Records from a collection

────────────────

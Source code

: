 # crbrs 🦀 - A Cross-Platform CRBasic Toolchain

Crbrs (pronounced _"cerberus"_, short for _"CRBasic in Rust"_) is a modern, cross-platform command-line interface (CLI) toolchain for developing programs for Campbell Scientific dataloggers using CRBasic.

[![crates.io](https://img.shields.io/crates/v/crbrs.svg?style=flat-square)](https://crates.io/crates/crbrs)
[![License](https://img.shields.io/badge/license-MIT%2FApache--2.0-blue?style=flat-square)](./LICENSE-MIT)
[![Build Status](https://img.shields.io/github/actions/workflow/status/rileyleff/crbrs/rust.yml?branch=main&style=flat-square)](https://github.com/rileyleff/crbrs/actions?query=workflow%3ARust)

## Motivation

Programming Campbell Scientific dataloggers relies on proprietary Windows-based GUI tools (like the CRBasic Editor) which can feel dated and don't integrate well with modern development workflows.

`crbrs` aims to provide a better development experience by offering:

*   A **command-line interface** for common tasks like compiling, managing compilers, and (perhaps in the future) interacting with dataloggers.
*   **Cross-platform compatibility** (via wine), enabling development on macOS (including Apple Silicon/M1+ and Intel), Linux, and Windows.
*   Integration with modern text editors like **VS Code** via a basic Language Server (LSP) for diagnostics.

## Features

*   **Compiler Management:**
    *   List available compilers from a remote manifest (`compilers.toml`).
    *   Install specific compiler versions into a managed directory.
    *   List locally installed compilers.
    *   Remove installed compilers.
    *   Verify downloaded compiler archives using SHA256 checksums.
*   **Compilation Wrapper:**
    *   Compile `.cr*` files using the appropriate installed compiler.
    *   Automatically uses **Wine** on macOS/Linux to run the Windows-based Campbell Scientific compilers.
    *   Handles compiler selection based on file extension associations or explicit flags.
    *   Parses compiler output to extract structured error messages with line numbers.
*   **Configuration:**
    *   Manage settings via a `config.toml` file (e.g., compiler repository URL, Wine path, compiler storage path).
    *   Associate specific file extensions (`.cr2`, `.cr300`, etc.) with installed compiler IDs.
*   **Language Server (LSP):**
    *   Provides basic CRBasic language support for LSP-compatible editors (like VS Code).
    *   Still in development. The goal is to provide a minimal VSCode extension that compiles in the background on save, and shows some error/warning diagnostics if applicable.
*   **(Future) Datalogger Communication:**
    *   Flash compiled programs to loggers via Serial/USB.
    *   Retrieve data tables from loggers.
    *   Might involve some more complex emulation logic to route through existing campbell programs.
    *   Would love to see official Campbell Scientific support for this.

────────────────

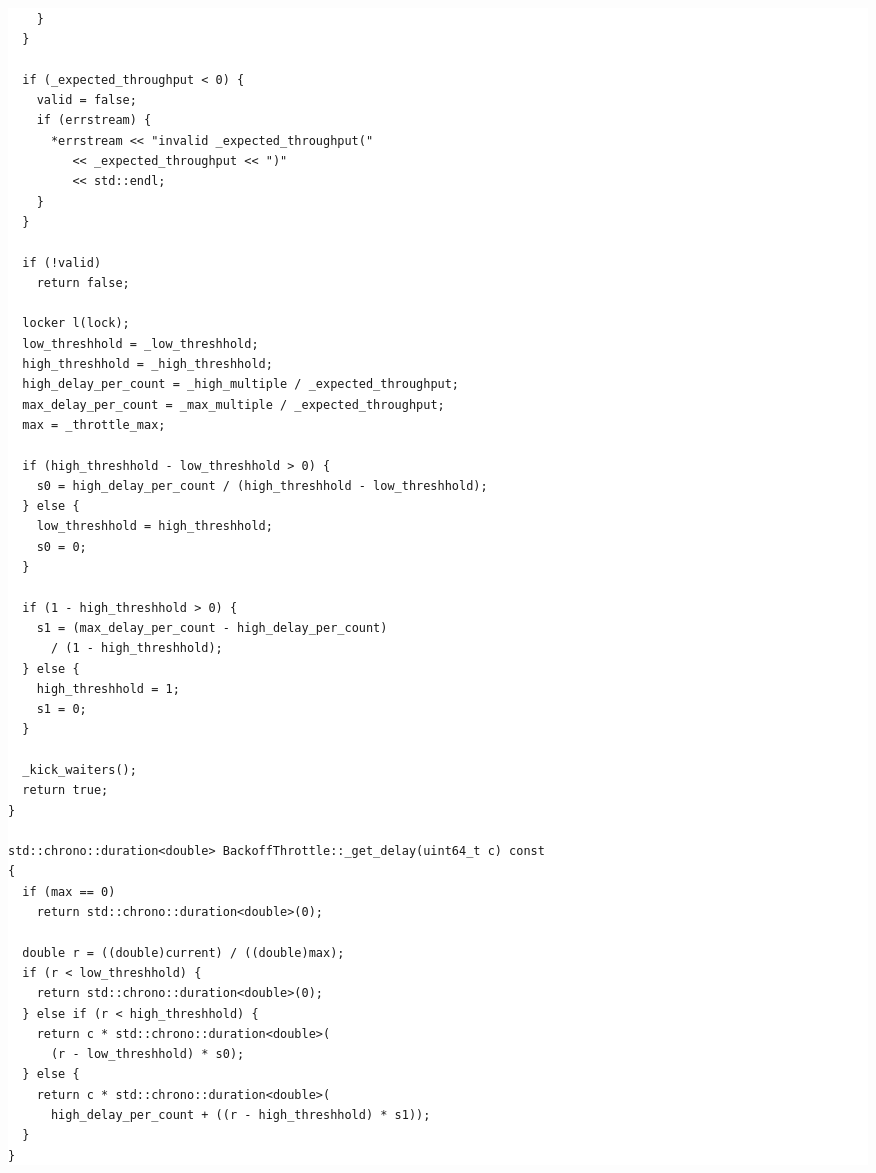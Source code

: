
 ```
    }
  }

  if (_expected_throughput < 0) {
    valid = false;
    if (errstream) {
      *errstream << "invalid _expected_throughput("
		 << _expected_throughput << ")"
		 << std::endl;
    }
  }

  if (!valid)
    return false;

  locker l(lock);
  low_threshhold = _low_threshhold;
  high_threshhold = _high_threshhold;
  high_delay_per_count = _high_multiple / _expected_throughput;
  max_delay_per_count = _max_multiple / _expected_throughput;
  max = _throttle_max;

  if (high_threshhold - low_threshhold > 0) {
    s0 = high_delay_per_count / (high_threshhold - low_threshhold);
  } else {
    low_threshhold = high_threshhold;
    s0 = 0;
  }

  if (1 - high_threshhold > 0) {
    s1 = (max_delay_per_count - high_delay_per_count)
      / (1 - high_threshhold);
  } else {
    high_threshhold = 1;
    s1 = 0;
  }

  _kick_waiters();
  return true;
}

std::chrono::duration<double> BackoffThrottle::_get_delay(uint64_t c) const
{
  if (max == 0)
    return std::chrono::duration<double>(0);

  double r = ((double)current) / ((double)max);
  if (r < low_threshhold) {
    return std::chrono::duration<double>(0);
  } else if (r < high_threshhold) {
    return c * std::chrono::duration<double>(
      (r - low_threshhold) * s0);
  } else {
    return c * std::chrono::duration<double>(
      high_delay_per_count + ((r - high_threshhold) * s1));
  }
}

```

────────────────

Exercise prompt
From the entries above, give again exactly the lines running from the line with "Programming Campbell Scientific" to the line with "aims to provide"; include both of those lines.

Result of the exercise
Programming Campbell Scientific dataloggers relies on proprietary Windows-based GUI tools (like the CRBasic Editor) which can feel dated and don't integrate well with modern development workflows.

`crbrs` aims to provide a better development experience by offering:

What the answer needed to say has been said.